The Parallels Between the 1896 and 2020 Presidential Elections

A photo from the front porch campaign
Front porch campaign

Former Vice President Joe Biden has begun making a few cautious forays back onto the campaign trail. But generally, even as President Donald Trump stumps around the country, Biden is remaining close to his Delaware home as the pandemic has forced him into a kind of virtual front-porch campaign. You have to go back more than a century for the last time two candidates brought such different approaches to campaigning. 

A photo of President William McKinley's front porch
President William McKinley's front porch as it stood in Canton.

William McKinley’s front porch here disappeared decades ago along with the rest of his home on Canton’s Market Avenue. Crews moved it all to the southwest end. Then it slowly crumbled away.

But Kim Kenney, executive director of the McKinley Presidential Library and Museum, points to a rare remnant of what was once the most famous front porch in America.

“We have a chair that we actually authenticated as having been on that front porch because we have a picture of him sitting in it,” she noted.

The screw holes and scratches all matched, and that rocker now sits on a replica of the porch from which the 25th president ran his first campaign. Behind it is a mural of McKinley surrounded by men wearing bowlers and derbies. They represent the nearly 750,000 people who, from August through November of 1896, rode into Canton’s train station and marched up Market Avenue to hear the Republican candidate’s take on the two hot-button issues of the day: tariffs and the gold standard.

And cheering wildly over those issues were a range of groups from tinsmiths to pumpkin growers.

“It was a boisterous kind of parade and a celebration to get up here. And then you would do your speeches and be able to meet the candidate, and then he would talk to you and shake everybody’s hand,” Kenney said.

Then they marched back down Market, sometimes passing the second, or third, or fourth delegation of the day.

It wasn’t the first time presidential candidates had the crowds come to them.

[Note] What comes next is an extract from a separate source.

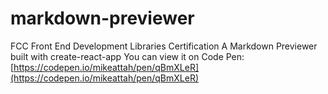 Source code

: # markdown-previewer

FCC Front End Development Libraries Certification
A Markdown Previewer built with create-react-app
You can view it on Code Pen: [https://codepen.io/mikeattah/pen/qBmXLeR](https://codepen.io/mikeattah/pen/qBmXLeR)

James Garfield tried it nearly 20 years earlier, when about 17,000 people showed up at his Mentor farmhouse. But McKinley’s is viewed as the start of modern presidential campaigns and his was by far the most complex and most successful such effort. On the Saturday before the November election alone, some 20,000 people crowded into Canton.

Then, as now, health played a part in shaping the campaign. But it wasn’t a world pandemic. It was the fragile health of McKinley’s beloved wife, Ida, something an animatronic Bill and Ida chat about at the museum.

“I am very happy to have you nearby as I am not feeling well these days," Ida said.

"I know, Ida. My opponent, William Jennings Bryan has traveled 18,000 miles and talked to nearly 5 million people,” Bill replied.

A photo of William Harpine
William Harpine

William Harpine, a University of South Carolina professor who wrote the book“From the Front Porch to the Front Page,” says parallels between 1896 and 2020 abound, though they don’t always follow party lines.

“One thing that is striking is we have today a contrast between a candidate, Joe Biden, who is sounding as if he wants to be a unifying candidate, and Donald Trump, who is explicitly appealing to one side of America and depicting the other as dangerous and frightening," Harpine said.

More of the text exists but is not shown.